Tuesday, July 12, 2016

Stay Calm

I'm feeling really good about my mothering abilities today. I stayed calm during three meltdowns staged by The Boy. I made sure that he knew that I still loved him, I still cared about him, and I knew that he was having a hard time. But I also stated that I could not give him what I wanted because of the logistics of the situation, and because I wasn't going to give in to his demands. (I explained all this to him in a more child-friendly way.)

We had a long drive today, to pick up my father-in-law, and I brought snacks, drinks, and books. When we took my father-in-law to his appointment, I brought the same stuff. I notice that the more prepared I am for whatever they may need, the better our day goes.

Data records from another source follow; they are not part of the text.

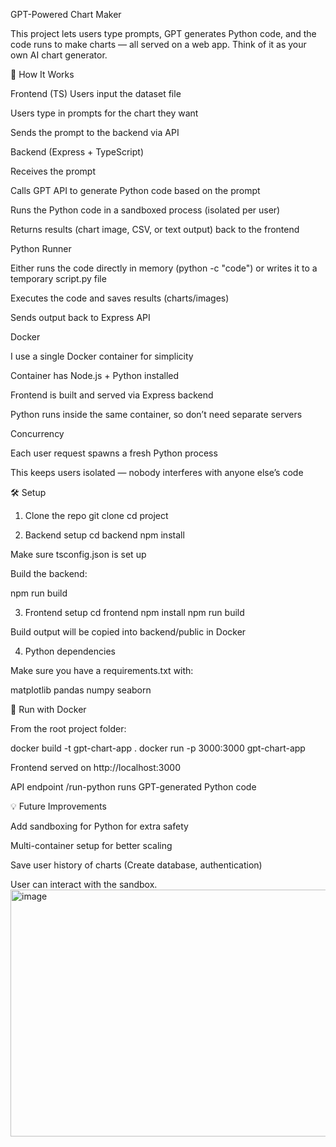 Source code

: GPT-Powered Chart Maker

This project lets users type prompts, GPT generates Python code, and the code runs to make charts — all served on a web app. Think of it as your own AI chart generator.

🎯 How It Works

Frontend (TS)
Users input the dataset file

Users type in prompts for the chart they want

Sends the prompt to the backend via API

Backend (Express + TypeScript)

Receives the prompt

Calls GPT API to generate Python code based on the prompt

Runs the Python code in a sandboxed process (isolated per user)

Returns results (chart image, CSV, or text output) back to the frontend

Python Runner

Either runs the code directly in memory (python -c "code") or writes it to a temporary script.py file

Executes the code and saves results (charts/images)

Sends output back to Express API

Docker

I use a single Docker container for simplicity

Container has Node.js + Python installed

Frontend is built and served via Express backend

Python runs inside the same container, so don’t need separate servers

Concurrency

Each user request spawns a fresh Python process

This keeps users isolated — nobody interferes with anyone else’s code

🛠 Setup
1. Clone the repo
git clone <repo-url>
cd project

2. Backend setup
cd backend
npm install


Make sure tsconfig.json is set up

Build the backend:

npm run build

3. Frontend setup
cd frontend
npm install
npm run build


Build output will be copied into backend/public in Docker

4. Python dependencies

Make sure you have a requirements.txt with:

matplotlib
pandas
numpy
seaborn

🚀 Run with Docker

From the root project folder:

docker build -t gpt-chart-app .
docker run -p 3000:3000 gpt-chart-app


Frontend served on http://localhost:3000

API endpoint /run-python runs GPT-generated Python code

💡 Future Improvements

Add sandboxing for Python for extra safety

Multi-container setup for better scaling

Save user history of charts (Create database, authentication)

User can interact with the sandbox. 
<img width="813" height="395" alt="image" src="https://github.com/user-attachments/assets/1ee47333-946c-4f81-a6f5-736a7d8922aa" />
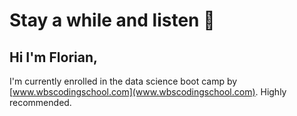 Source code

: # Stay a while and listen 👋

## Hi I'm Florian,
I'm currently enrolled in the data science boot camp by [www.wbscodingschool.com](www.wbscodingschool.com). Highly recommended.

<!--
**YamuYoga/YamuYoga** is a ✨ _special_ ✨ repository because its `README.md` (this file) appears on your GitHub profile.

Here are some ideas to get you started:

- 🔭 I’m currently working on ...
- 🌱 I’m currently learning ...
- 👯 I’m looking to collaborate on ...
- 🤔 I’m looking for help with ...
- 💬 Ask me about ...
- 📫 How to reach me: ...
- 😄 Pronouns: ...
- ⚡ Fun fact: ...
-->
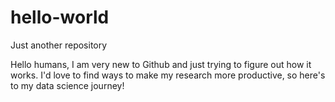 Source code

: # hello-world
Just another repository

Hello humans, I am very new to Github and just trying to figure out how it works. I'd love to find ways to make my research more productive, so here's to my data science journey! 
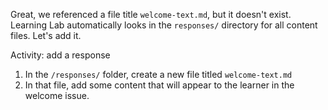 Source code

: Great, we referenced a file title `welcome-text.md`, but it doesn't exist. Learning Lab automatically looks in the `responses/` directory for all content files. Let's add it.

Activity: add a response

1. In the `/responses/` folder, create a new file titled `welcome-text.md`
1. In that file, add some content that will appear to the learner in the welcome issue.  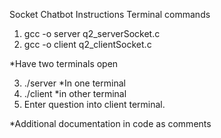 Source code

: 

Socket Chatbot Instructions
	Terminal commands
1. gcc -o server q2_serverSocket.c
2. gcc -o client q2_clientSocket.c

*Have two terminals open

3. ./server *In one terminal
4. ./client *in other terminal
5. Enter question into client terminal.

*Additional documentation in code as comments
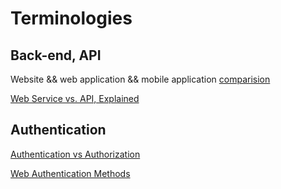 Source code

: # Terminologies

## Back-end, API

Website && web application && mobile application [comparision](https://codeinstitute.net/global/blog/web-app-vs-mobile-app/)

[Web Service vs. API, Explained](https://blog.hubspot.com/website/web-services-vs-api)

## Authentication

[Authentication vs Authorization](https://www.youtube.com/watch?v=7ijBiXddB7w)

[Web Authentication Methods](https://www.youtube.com/watch?v=LB_lBMWH4-s)

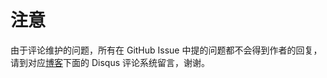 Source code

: # 注意

由于评论维护的问题，所有在 GitHub Issue 中提的问题都不会得到作者的回复，请到对应[博客](http://draveness.me)下面的 Disqus 评论系统留言，谢谢。
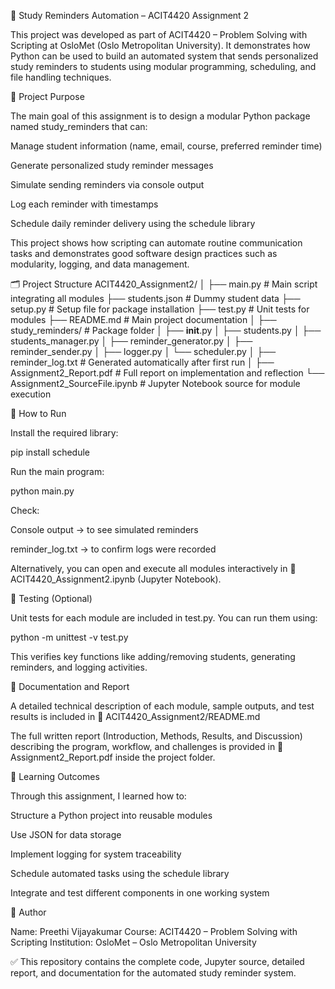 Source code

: 📘 Study Reminders Automation – ACIT4420 Assignment 2

This project was developed as part of ACIT4420 – Problem Solving with Scripting at OsloMet (Oslo Metropolitan University).
It demonstrates how Python can be used to build an automated system that sends personalized study reminders to students using modular programming, scheduling, and file handling techniques.

🎯 Project Purpose

The main goal of this assignment is to design a modular Python package named study_reminders that can:

Manage student information (name, email, course, preferred reminder time)

Generate personalized study reminder messages

Simulate sending reminders via console output

Log each reminder with timestamps

Schedule daily reminder delivery using the schedule library

This project shows how scripting can automate routine communication tasks and demonstrates good software design practices such as modularity, logging, and data management.

🗂 Project Structure
ACIT4420_Assignment2/
│
├── main.py                     # Main script integrating all modules
├── students.json               # Dummy student data
├── setup.py                    # Setup file for package installation
├── test.py                     # Unit tests for modules
├── README.md                   # Main project documentation
│
├── study_reminders/            # Package folder
│   ├── __init__.py
│   ├── students.py
│   ├── students_manager.py
│   ├── reminder_generator.py
│   ├── reminder_sender.py
│   ├── logger.py
│   └── scheduler.py
│
├── reminder_log.txt            # Generated automatically after first run
│
├── Assignment2_Report.pdf      # Full report on implementation and reflection
└── Assignment2_SourceFile.ipynb  # Jupyter Notebook source for module execution


🚀 How to Run

Install the required library:

pip install schedule


Run the main program:

python main.py


Check:

Console output → to see simulated reminders

reminder_log.txt → to confirm logs were recorded

Alternatively, you can open and execute all modules interactively in
📓 ACIT4420_Assignment2.ipynb (Jupyter Notebook).

🧪 Testing (Optional)

Unit tests for each module are included in test.py.
You can run them using:

python -m unittest -v test.py


This verifies key functions like adding/removing students, generating reminders, and logging activities.

📄 Documentation and Report

A detailed technical description of each module, sample outputs, and test results is included in
📁 ACIT4420_Assignment2/README.md

The full written report (Introduction, Methods, Results, and Discussion) describing the program, workflow, and challenges is provided in
📄 Assignment2_Report.pdf inside the project folder.

🧩 Learning Outcomes

Through this assignment, I learned how to:

Structure a Python project into reusable modules

Use JSON for data storage

Implement logging for system traceability

Schedule automated tasks using the schedule library

Integrate and test different components in one working system

👤 Author

Name: Preethi Vijayakumar
Course: ACIT4420 – Problem Solving with Scripting
Institution: OsloMet – Oslo Metropolitan University

✅ This repository contains the complete code, Jupyter source, detailed report, and documentation for the automated study reminder system.
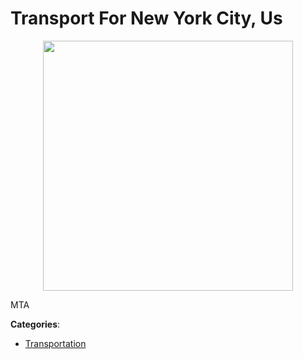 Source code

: # Transport For New York City, Us
<p align="center">
    <img width="400" src="https://raw.githubusercontent.com/apis-list/apis-list/apis/transport-for-new-york-city-us/logo_256x256.png" />
</p>

MTA



**Categories**:

- [Transportation](https://github.com/apis-list/apis-list#transportation)



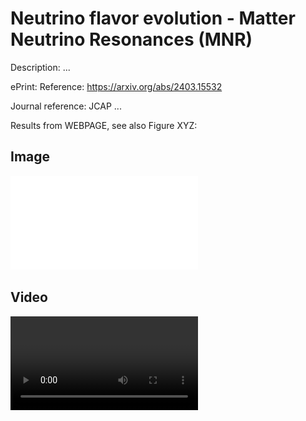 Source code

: Neutrino flavor evolution - Matter Neutrino Resonances (MNR)
====

Description: ...

ePrint: Reference: https://arxiv.org/abs/2403.15532

Journal reference: JCAP ...

Results from WEBPAGE, see also Figure XYZ:

## Image
![Multi-angle, isotropic configuration](plots/multi_angle_iso_per_panels.pdf)

## Video
![Video Alt Text](polar_iso_per.mp4)
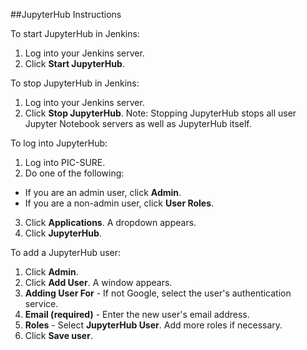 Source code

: ##JupyterHub Instructions

To start JupyterHub in Jenkins:
1. Log into your Jenkins server.
2. Click **Start JupyterHub**.

To stop JupyterHub in Jenkins:
1. Log into your Jenkins server.
2. Click **Stop JupyterHub**.
Note: Stopping JupyterHub stops all user Jupyter Notebook servers as well as JupyterHub itself.


To log into JupyterHub:
1. Log into PIC-SURE.
2. Do one of the following:
  - If you are an admin user, click **Admin**.
  - If you are a non-admin user, click **User Roles**.
3. Click **Applications**. A dropdown appears.
4. Click **JupyterHub**.

To add a JupyterHub user:
1. Click **Admin**.
2. Click **Add User**. A window appears.
3. **Adding User For** - If not Google, select the user's authentication service. 
4. **Email (required)** - Enter the new user's email address.
5. **Roles** - Select **JupyterHub User**. Add more roles if necessary.
6. Click **Save user**.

Remember Lamb Chop? I got a book from the library written by Sherri Lewis. Its' a book of games for children, and we tried one. (We only played for a few minutes.) In an empty egg carton, I wrote numbers, 1-12, in each section. Then we tossed quarters at, and sometimes in, the carton. And I had The Boy tell me what number the quarters landed in. Not the most successful projects of ours, but I'm glad we did it.

Wednesday, July 6, 2016

The Sound of Gravel

I just finished reading The Sound of Gravel-a memoir by Ruth Wariner. It was powerful and heartbreakingly written. It is a story of bad parenting, dangerous child-predators, and misguided/misused religious dogma. As Ms. Wariner chronicles her life, I cannot help but notice the utter failings of her mother. Written from a child's perspective, it is not always clear how the adults in the situations could have acted or reacted differently, but I desperately wished they did. Ms. Wariner is the fourth child of the second wife of a polygamist. Things are not going well financially, emotionally, academically, or developmentally for this family.
The show on TLC, Sister Wives, is possibly one of the only positive 'reports' I have ever seen on polygamy as part of the Mormon belief system. I remember watching news footage of the unholy goings-on at the Fundamentalist camp in Utah; the colony with the abuse, coercion, child-brides, and lack of education. This book is more like the latter reports.
The step-father of Ruthie is a child-predator, one who loves the idea of plural marriage because of the sex, who keeps his family around with threats, coercion, and a willingness to dispel blame to anyone but himself. He molests little Ruthie, and the church finds out, and the punishment does not at all fit the crime.
Little Ruthie's mom is willing to throw away her kid's education every time they must move; and they move to get welfare checks, because her husband told them to, and because bad things seem to keep haunting them.
As a mother myself, I cannot imagine the stress Ruthie's mom went through. That woman was bound by misogynistic and archaic church doctrine, she was bound by her lack of self-worth. She had ten babies, and many of them suffered great injustices. She was married in the eyes of the church but not by law, her husband couldn't care for any of them properly. She had to deal with her husband's lack of communication and a lack of real schedule that would allow him to see his wives equally. She must have known she wasn't being a great mom, and she tried to use her religious beliefs to support her failings. Her children were suffering and all she could do was almost nothing. But I'm sure she loved them...she just didn't have the resources and support she needed.
A well-written and heartbreaking story. I recommend it, but only if you can handle reading about family dysfunction.